苏夫人目光在沈如晦身上转了转,语气淡淡的,
“常听王妃念叨,说你聪慧能干,今日一见,果然气度不凡。”
话虽客气,眼神里却藏着审视。
沈如晦起身福了福身:
“见过苏夫人,苏小姐。”
苏婉儿瞥了眼她裙摆的梅花绣样,嘴角撇了撇:
“靖王妃这身衣裳倒是别致,只是这绣工……未免太素净了些。不像我前几日得的云锦裙,上面的凤凰都是金线绣的,光是绣工就花了三个月。”
老靖王妃笑着打圆场:
“如晦手巧,这梅花绣得清雅,倒比那些金翠缠身的更显风骨。”
“风骨?”
苏婉儿捂嘴轻笑,声音不大不小,刚好让满桌人都听见,
“王妃说笑了。我听说靖王妃是从冷宫里出来的,那里条件艰苦,怕是连上好的丝线都没见过吧?更别说琴棋书画这些风雅事了。”
这话一出,席间顿时安静下来。几位夫人交换着眼神,显然都等着看沈如晦的笑话。李明兰是礼部尚书的女儿,性子温婉,忍不住拉了拉苏婉儿的衣袖:
“婉儿姐姐,别说了……”
“我说错了吗?”
苏婉儿甩开她的手,目光直直看向沈如晦,
“难道靖王妃还懂诗词歌赋?我倒是想请教请教,《诗经》里‘蒹葭苍苍’的下一句是什么?”
她故意拣了最浅显的句子,明摆着是羞辱。
沈如晦握着酒杯的手指紧了紧,杯沿的凉意透过指尖传来,让她心绪渐平。
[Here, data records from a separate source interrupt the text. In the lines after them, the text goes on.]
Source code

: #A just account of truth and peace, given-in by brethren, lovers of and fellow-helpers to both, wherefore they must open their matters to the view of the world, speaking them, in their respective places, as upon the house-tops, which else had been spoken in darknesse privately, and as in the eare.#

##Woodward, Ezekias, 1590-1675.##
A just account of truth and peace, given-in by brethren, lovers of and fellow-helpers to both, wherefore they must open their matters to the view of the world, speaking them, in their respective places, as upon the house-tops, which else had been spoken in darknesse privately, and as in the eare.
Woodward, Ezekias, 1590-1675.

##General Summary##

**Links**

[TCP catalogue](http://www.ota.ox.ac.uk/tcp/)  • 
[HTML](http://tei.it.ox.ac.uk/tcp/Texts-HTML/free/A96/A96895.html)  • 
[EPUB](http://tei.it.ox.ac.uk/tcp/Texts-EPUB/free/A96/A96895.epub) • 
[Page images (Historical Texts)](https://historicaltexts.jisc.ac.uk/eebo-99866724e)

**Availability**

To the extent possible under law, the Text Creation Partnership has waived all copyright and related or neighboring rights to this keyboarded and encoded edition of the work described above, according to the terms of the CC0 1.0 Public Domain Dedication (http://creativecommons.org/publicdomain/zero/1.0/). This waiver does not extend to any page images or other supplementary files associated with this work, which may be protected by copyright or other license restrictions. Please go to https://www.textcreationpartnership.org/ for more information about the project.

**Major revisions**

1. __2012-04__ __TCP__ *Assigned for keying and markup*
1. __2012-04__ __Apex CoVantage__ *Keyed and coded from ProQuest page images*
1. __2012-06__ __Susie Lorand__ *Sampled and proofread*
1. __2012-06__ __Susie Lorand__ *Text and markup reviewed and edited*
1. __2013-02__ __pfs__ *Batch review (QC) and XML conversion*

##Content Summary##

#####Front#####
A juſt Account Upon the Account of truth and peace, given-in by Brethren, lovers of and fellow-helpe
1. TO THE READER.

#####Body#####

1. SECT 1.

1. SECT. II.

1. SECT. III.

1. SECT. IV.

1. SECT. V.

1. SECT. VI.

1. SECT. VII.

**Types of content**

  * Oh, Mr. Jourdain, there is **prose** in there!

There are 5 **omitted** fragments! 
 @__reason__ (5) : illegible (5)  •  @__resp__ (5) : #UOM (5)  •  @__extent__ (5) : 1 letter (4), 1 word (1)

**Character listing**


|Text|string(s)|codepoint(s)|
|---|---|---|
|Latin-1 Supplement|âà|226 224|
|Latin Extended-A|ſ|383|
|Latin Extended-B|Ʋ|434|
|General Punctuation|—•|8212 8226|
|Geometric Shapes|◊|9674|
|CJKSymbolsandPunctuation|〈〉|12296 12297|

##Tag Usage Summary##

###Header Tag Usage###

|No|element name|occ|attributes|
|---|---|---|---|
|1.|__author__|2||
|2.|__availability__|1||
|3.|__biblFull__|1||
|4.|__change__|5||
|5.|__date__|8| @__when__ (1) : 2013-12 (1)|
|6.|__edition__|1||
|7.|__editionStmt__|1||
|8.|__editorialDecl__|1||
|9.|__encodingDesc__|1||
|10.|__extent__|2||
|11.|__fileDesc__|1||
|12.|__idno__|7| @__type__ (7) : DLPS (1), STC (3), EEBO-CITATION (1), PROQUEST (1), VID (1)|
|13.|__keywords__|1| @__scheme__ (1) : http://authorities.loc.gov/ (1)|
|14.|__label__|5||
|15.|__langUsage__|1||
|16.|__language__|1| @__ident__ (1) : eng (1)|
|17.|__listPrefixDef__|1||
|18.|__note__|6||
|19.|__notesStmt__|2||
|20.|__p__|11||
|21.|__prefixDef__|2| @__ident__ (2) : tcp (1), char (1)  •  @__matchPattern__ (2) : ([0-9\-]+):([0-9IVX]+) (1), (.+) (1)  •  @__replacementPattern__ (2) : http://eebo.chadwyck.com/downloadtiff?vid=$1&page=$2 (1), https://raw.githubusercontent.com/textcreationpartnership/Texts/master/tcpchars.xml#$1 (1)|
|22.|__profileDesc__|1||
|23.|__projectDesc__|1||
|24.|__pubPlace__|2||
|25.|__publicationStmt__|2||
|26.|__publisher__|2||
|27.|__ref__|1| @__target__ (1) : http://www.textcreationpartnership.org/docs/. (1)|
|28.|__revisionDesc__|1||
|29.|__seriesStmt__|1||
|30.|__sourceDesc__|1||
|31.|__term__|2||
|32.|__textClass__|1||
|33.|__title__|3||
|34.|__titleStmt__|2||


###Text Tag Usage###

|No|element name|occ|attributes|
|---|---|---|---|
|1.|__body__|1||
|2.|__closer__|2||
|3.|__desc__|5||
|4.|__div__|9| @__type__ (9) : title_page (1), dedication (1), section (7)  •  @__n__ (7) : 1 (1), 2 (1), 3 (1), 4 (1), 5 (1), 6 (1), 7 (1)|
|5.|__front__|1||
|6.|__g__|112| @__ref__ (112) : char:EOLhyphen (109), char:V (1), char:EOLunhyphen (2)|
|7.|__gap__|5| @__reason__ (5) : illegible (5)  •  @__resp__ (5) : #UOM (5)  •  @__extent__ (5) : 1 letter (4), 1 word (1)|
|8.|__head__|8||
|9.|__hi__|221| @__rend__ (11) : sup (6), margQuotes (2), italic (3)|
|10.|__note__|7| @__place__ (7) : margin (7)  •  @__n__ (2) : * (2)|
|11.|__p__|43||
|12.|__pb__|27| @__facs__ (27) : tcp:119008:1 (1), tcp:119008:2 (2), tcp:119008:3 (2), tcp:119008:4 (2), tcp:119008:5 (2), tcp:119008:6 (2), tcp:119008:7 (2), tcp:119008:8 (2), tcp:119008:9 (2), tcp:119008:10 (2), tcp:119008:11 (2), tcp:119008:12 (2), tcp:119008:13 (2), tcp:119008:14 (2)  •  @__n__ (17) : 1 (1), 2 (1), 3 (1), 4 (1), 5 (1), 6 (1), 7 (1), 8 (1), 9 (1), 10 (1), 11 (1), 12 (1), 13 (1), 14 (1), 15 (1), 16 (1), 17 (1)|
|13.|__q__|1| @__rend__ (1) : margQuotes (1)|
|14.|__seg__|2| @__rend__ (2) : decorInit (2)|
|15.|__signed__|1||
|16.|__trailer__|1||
她抬眼看向苏婉儿,眸色清亮:
“苏小姐既然提到风雅事,不如我们就以园中牡丹为题,各作一首诗如何?”
苏婉儿愣了一下,随即笑道:
“哦?靖王妃还会作诗?也好,就让我们瞧瞧,冷宫出来的‘才女’能写出什么佳句。”
她转头对侍从道,
“取笔墨来!”
萧珣一直没说话,此刻却轻轻碰了碰沈如晦的手背,眼神里带着鼓励。他知道,这不仅是文采的较量,更是尊严的博弈——她要在这些轻视她的人面前,堂堂正正地抬起头。
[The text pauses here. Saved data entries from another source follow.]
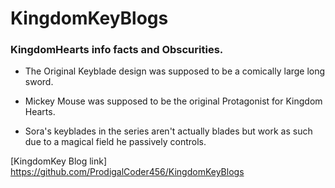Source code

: # KingdomKeyBlogs
### KingdomHearts info facts and Obscurities.

* The Original Keyblade design was supposed to be a comically large long sword.

* Mickey Mouse was supposed to be the original Protagonist for Kingdom Hearts.

* Sora's keyblades in the series aren't actually blades but work as such due to a magical field he passively controls.

[KingdomKey Blog link] https://github.com/ProdigalCoder456/KingdomKeyBlogs 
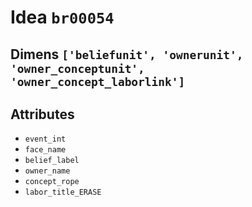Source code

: # Idea `br00054`

## Dimens `['beliefunit', 'ownerunit', 'owner_conceptunit', 'owner_concept_laborlink']`

## Attributes
- `event_int`
- `face_name`
- `belief_label`
- `owner_name`
- `concept_rope`
- `labor_title_ERASE`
很快,宣纸铺在了案上,徽墨研得细腻。苏婉儿抢先拿起笔,沾了沾墨,略一沉吟便下笔。她写的是首七言绝句,字是圆润的赵体,诗里无非是“国色天香”“富贵逼人”之类的俗套句子,却引得苏夫人连声称赞:
“我家婉儿这诗,真是把牡丹的神韵写尽了!”
苏婉儿放下笔,得意地看向沈如晦:
“该你了。”
沈如晦走到案前,没有立刻动笔。她望着窗外盛放的牡丹,又想起冷宫里那株在墙缝里挣扎的野蔷薇——十年风雪,它从未开过花,却总在春天抽出绿芽。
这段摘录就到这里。